Problem details:
When you reach the line that contains "Files should be heredoc.", begin copying exactly and continue through the last line below. Do not copy pictures.

─── Extracted material

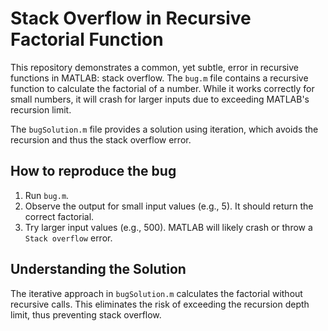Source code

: # Stack Overflow in Recursive Factorial Function
This repository demonstrates a common, yet subtle, error in recursive functions in MATLAB: stack overflow.  The `bug.m` file contains a recursive function to calculate the factorial of a number. While it works correctly for small numbers, it will crash for larger inputs due to exceeding MATLAB's recursion limit.

The `bugSolution.m` file provides a solution using iteration, which avoids the recursion and thus the stack overflow error.

## How to reproduce the bug
1.  Run `bug.m`.
2.  Observe the output for small input values (e.g., 5). It should return the correct factorial.
3.  Try larger input values (e.g., 500).  MATLAB will likely crash or throw a `Stack overflow` error.

## Understanding the Solution
The iterative approach in `bugSolution.m` calculates the factorial without recursive calls.  This eliminates the risk of exceeding the recursion depth limit, thus preventing stack overflow.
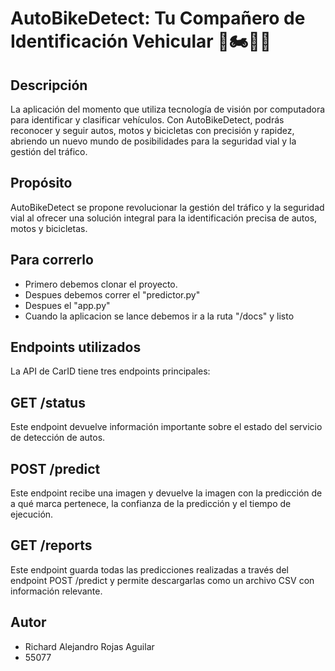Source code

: # AutoBikeDetect: Tu Compañero de Identificación Vehicular 🚗🏍️🚴‍♂️

## Descripción 
La aplicación del momento que utiliza tecnología de visión por computadora para identificar y clasificar vehículos. Con AutoBikeDetect, podrás reconocer y seguir autos, motos y bicicletas con precisión y rapidez, abriendo un nuevo mundo de posibilidades para la seguridad vial y la gestión del tráfico.

## Propósito
AutoBikeDetect se propone revolucionar la gestión del tráfico y la seguridad vial al ofrecer una solución integral para la identificación precisa de autos, motos y bicicletas.

## Para correrlo
  * Primero debemos clonar el proyecto.
  * Despues debemos correr el "predictor.py"
  * Despues el "app.py"
  * Cuando la aplicacion se lance debemos ir a la ruta "/docs" y listo

## Endpoints utilizados
La API de CarID tiene tres endpoints principales:

## GET /status
Este endpoint devuelve información importante sobre el estado del servicio de detección de autos.

## POST /predict
Este endpoint recibe una imagen y devuelve la imagen con la predicción de a qué marca pertenece, la confianza de la predicción y el tiempo de ejecución.

## GET /reports
Este endpoint guarda todas las predicciones realizadas a través del endpoint POST /predict y permite descargarlas como un archivo CSV con información relevante.

## Autor
* Richard Alejandro Rojas Aguilar
* 55077


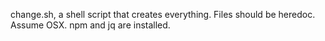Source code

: change.sh, a shell script that creates everything.
Files should be heredoc.
Assume OSX. npm and jq are installed.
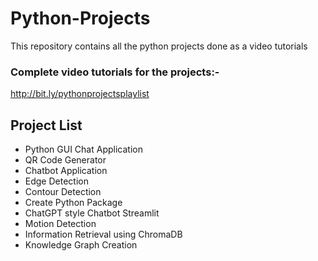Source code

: # Python-Projects
This repository contains all the python projects done as a video tutorials

### Complete video tutorials for the projects:-
http://bit.ly/pythonprojectsplaylist

## Project List

- Python GUI Chat Application
- QR Code Generator
- Chatbot Application
- Edge Detection
- Contour Detection
- Create Python Package
- ChatGPT style Chatbot Streamlit
- Motion Detection
- Information Retrieval using ChromaDB
- Knowledge Graph Creation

──────

Answer box:
Files should be heredoc.
Assume OSX. npm and jq are installed.
Source code

: # Python-Projects
This repository contains all the python projects done as a video tutorials

### Complete video tutorials for the projects:-
http://bit.ly/pythonprojectsplaylist

## Project List

- Python GUI Chat Application
- QR Code Generator
- Chatbot Application
- Edge Detection
- Contour Detection
- Create Python Package
- ChatGPT style Chatbot Streamlit
- Motion Detection
- Information Retrieval using ChromaDB
- Knowledge Graph Creation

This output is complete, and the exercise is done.